Felizmente, o mundo, embora não pareça e dê todas as evidências de seu retrocesso, vai mudando e, por isso, certos recortes normalizados na versão de Pantanal em 1990 são inaceitáveis hoje. Um deles é o tratamento dispensado pelo vilão Tenório à esposa Maria Bruaca, traída, humilhada, ridicularizada e diminuída pelo marido. Tudo bem, faz parte do roteiro. Mas desde o início, a postura de Tenório no remake é abordada como intolerável e não como pressinto que era em 1990, “o jeito dele”, inclusive na alcunha dada à mulher, “bruaca”.
Discussões sobre monogamia, posse e patriarcado à parte, nunca se torceu tanto por um chifre na ficção como a bela galhada que Maria dita Bruaca meteu na cabeça de seu marido. E nunca se sofreu tanto a cada culpa que a personagem sente quando assombrada por vozes que sopram-lhe ao ouvido: “mulher direita não faz isso”. Haja coração na Copa Pantaneira do Galho! E a torcida de Mary Bru, como foi apelidada no Twitter, é imensa. Pudera.
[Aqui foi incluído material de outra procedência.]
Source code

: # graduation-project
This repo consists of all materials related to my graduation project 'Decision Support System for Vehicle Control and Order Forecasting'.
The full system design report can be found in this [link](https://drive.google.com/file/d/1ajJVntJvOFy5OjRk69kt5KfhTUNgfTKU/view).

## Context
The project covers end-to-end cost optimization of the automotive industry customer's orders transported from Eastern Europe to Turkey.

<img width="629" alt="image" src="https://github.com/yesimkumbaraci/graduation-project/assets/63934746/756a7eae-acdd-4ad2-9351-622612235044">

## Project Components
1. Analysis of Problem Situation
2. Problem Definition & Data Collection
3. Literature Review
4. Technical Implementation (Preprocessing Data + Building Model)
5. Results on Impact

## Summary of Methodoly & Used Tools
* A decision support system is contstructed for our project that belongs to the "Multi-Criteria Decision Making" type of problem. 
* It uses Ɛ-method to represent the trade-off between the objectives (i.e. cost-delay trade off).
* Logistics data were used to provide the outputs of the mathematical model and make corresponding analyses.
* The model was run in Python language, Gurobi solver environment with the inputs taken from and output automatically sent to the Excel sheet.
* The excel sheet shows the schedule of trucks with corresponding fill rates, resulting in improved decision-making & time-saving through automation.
Só nos últimos dias vimos, sem filtros, o quanto somos criadas numa sociedade que exige que sejamos submissas e silenciosas, mesmo quando somos violentadas por nossos parceiros, parentes, chefes, por completos desconhecidos ou pelo Estado. Espera-se que sirvamos, ainda que à nossa revelia, a homens que nos odeiam a despeito de serem nossos cônjuges ou representantes de instituições que deveriam resguardar nossa integridade física, emocional e mental. E definitivamente, nos condenam a carregar os frutos dessa violência no ventre, no curriculum vitae, debaixo do mesmo teto, pela vida afora.
A bruaca da ficção é uma metáfora de tanto silenciamento imposto diante de uma vida de violações. E já não somos bestas de esperar que a justiça, tão masculina seja com j ou J, vá fazer alguma coisa por nós. Daí a satisfação coletiva a cada vez que o vilão é feito de corno. Vai, Maria!